L’Université de Bourgogne reconnue pour son dynamisme boà®teux
01/04/2003 | La Gazette de Côte d'Or n° | Par Dolorès Charles


Bah oui ! », « Pas tout à fait », « Evidemment », Voici quelques-unes des réponses disparates d’étudiants, obtenues sur le campus Montmuzard, à la question « Dijon est-elle une ville universitaire ? ». Le président de l’Université de Bourgogne, Bernard Laurin, se réfugie derrière les chiffres de l’université, en hausse relative cette année : plus de 25 000 jeunes s’assoient sur les bancs des amphithéâtres depuis l’automne. Soit 200 de plus que l’an dernier. Satisfaction identique à la mairie de Dijon. Toutefois, l’adjoint au maire chargé de l’enseignement supérieur, Patrick Saunié, émet une réserve. Il est vrai qu’à ce jour, les relations entre les collectivités territoriales et l’Université ne sont pas au beau fixe. Elles s’avèrent même « distendues »…
Fac – Municipalité : rien ne va plus ?
Pour Patrick Saunié, « cette situation découle de mai 68 ! Cette frange de la population a toujours inquiété les élus. Heureusement, la peur de la jeunesse s’étiole de jour en jour et Dijon compose désormais avec cette force vive de la population ». Preuve en est, le renforcement des relations
entre l’Agglomération et l’Université devrait se concrétiser cette année, sous forme d’une convention.
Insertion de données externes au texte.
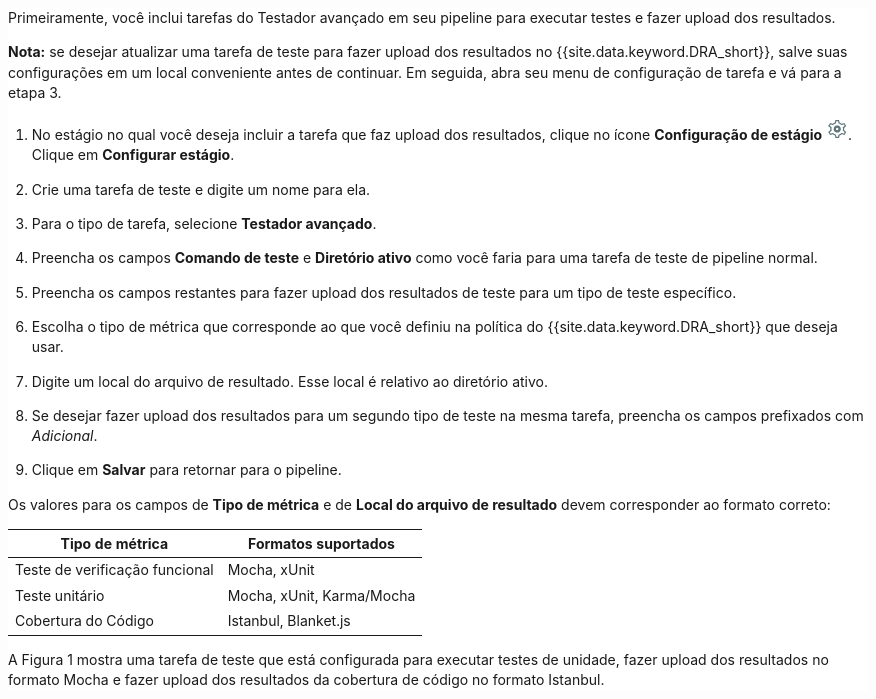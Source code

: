 Primeiramente, você inclui tarefas do Testador avançado em seu pipeline para executar testes e fazer upload dos resultados. 

**Nota:** se desejar atualizar uma tarefa de teste para fazer upload dos resultados no {{site.data.keyword.DRA_short}}, salve suas configurações em um local conveniente antes de continuar. Em seguida, abra seu menu de configuração de tarefa e vá para a etapa 3. 

1. No estágio no qual você deseja incluir a tarefa que faz upload dos resultados, clique no ícone **Configuração de estágio** ![Ícone de configuração de estágio de pipeline](images/pipeline-stage-configuration-icon.png). Clique em **Configurar
estágio**.
2. Crie uma tarefa de teste e digite um nome para ela. 
3. Para o tipo de tarefa, selecione **Testador avançado**.
4. Preencha os campos **Comando de teste** e **Diretório ativo** como você faria para uma tarefa de teste de pipeline normal. 
5. Preencha os campos restantes para fazer upload dos resultados de teste para um tipo de teste específico. 

 1. Escolha o tipo de métrica que corresponde ao que você definiu na política do {{site.data.keyword.DRA_short}} que deseja usar.
 2. Digite um local do arquivo de resultado. Esse local é relativo ao diretório ativo. 

6. Se desejar fazer upload dos resultados para um segundo tipo de teste na mesma tarefa, preencha os campos prefixados com *Adicional*.
7. Clique em **Salvar** para retornar para o pipeline.

Os valores para os campos de **Tipo de métrica** e de **Local do arquivo de resultado** devem corresponder ao formato
correto:

<table><thead>
<tr>
<th>Tipo de métrica</th>
<th>Formatos suportados</th>
</tr>
</thead><tbody>
<tr>
<td>Teste de verificação funcional</td>
<td>Mocha, xUnit</td>
</tr>
<tr>
<td>Teste unitário</td>
<td>Mocha, xUnit, Karma/Mocha</td>
</tr>
<tr>
<td>Cobertura do Código</td>
<td>Istanbul, Blanket.js</td>
</tr>
</tbody></table>

A Figura 1 mostra uma tarefa de teste que está configurada para executar testes de unidade, fazer upload dos resultados no formato Mocha e fazer upload dos resultados da cobertura de código no formato Istanbul.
Le landerneau estudiantin constitue une manne économique importante pour la municipalité. Il participe au dynamisme et au rayonnement de la cité sur la sphère nationale et internationale. Dans cet optique, Dijon souhaiterait développer davantage les partenariats avec l’université locale, dans des domaines aussi divers que la culture (colloques, Atheneum…) ou les services (carte multiservices, gratuité des transports sur le campus). Dans le dernier contrat de l’agglomération 2002-2006, la COMADI prévoit la création d’un pôle technologique, l’amélioration de la qualité de la vie étudiante ou bien encore l’aménagement d’espaces d’information et culturels. Son objectif : renforcer l’attractivité de l’Université à travers ses activités de recherche. A la une du Nouvel Observateur de mi-mars* établissant le palmarès des universités françaises, Dijon décroche la première place dans le domaine de la recherche mais la lanterne rouge pour son attractivité et son dynamisme. Pour Bernard Laurin, « les critères retenus comme le nombre d’étudiants étrangers ou les ressources propres du campus apparaissent contestables ».
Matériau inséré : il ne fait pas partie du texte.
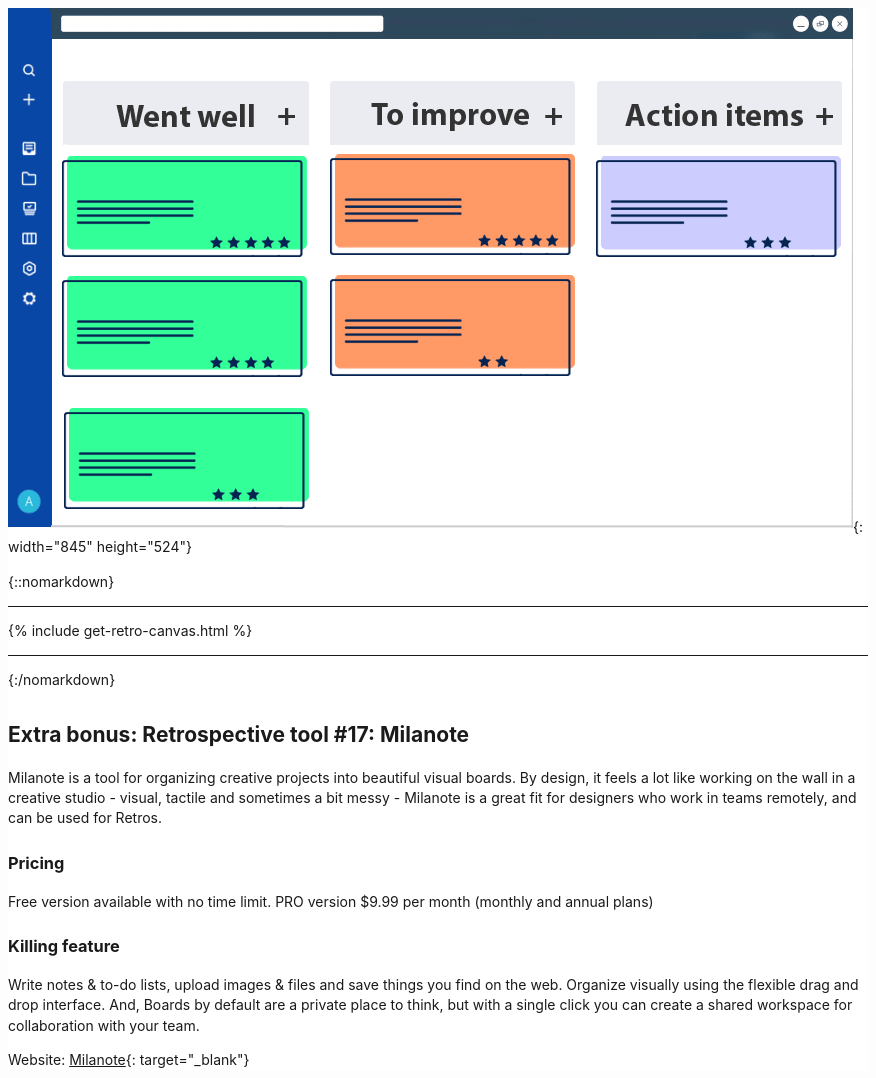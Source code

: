 ![Reetro, retrospective tool](/uploads/retrospective-board-reetro-io.png){: width="845" height="524"}

{::nomarkdown}
<hr/>
  {% include get-retro-canvas.html %}
<hr/>
{:/nomarkdown}

## Extra bonus: Retrospective tool \#17: Milanote

Milanote is a tool for organizing creative projects into beautiful visual boards. By design, it feels a lot like working on the wall in a creative studio - visual, tactile and sometimes a bit messy - Milanote is a great fit for designers who work in teams remotely, and can be used for Retros.

### Pricing

Free version available with no time limit. PRO version $9.99 per month (monthly and annual plans)

### Killing feature

Write notes & to-do lists, upload images & files and save things you find on the web. Organize visually using the flexible drag and drop interface. And, Boards by default are a private place to think, but with a single click you can create a shared workspace for collaboration with your team.

Website: [Milanote](https://milanote.com/){: target="_blank"}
Plus de départs que d’arrivées
L’attractivité « relative » de l’ Université n’attirerait donc pas les étudiants à Dijon ? « Sitôt les cours terminés, les étudiants s’en retournent chez eux », d’après Sylvain Griveau, chargé de mission à la vie étudiante à l’Université. Malgré la kyrielle de disciplines, formations et filières proposées sur le campus, les jeunes dénigrent l’université locale. Selon une récente étude de l’INSEE**, le bilan des mouvements migratoires d’étudiants est défavorable à la Bourgogne. « Les jeunes quittant la région pour poursuivre leurs études ailleurs sont plus nombreux que ceux qui s’y installent. Un déficit important vis-à -vis des régions Rhône-Alpes et Ile-de-France ». « La surface de la Bourgogne s’apparente à celle de la Belgique, avec une population équivalente à 1,6 million d’habitants » avance Bernard Laurin. Avec une telle densité, les trajets constituent un coût temporel et financier important pour les étudiants. Conséquence, les jeunes Nivernais préfèrent se rendre vers Orléans ou Clermont-Ferrand, et les Mâconnais vers Lyon ». L’INSEE annonce également une évasion de 10% du potentiel étudiant entre 1990 et 1999*. Classée au vingtième rang des régions métropolitaines pour le poids de la population étudiante, la Bourgogne devrait avaler quelques vitamines pour se réveiller. L’adjoint à l’enseignement supérieur, Patrick Saunié, le confirme : « Dijon doit poursuivre sa politique d’accueil des étudiants (Maison de l’Etudiant, opération Petit déjeuner en ville…). La municipalité ne peut plus se défausser », lance l’élu. La suite des évènements viendra du législatif. L’Etat, dans le cadre de la loi sur la décentralisation, va transférer une partie de ses compétences à la région. Et parmi celles-ci, le lourd dossier de l’université. « La région devra également transférer les finances adéquates », tranche Patrick Saunié.Vaste programme…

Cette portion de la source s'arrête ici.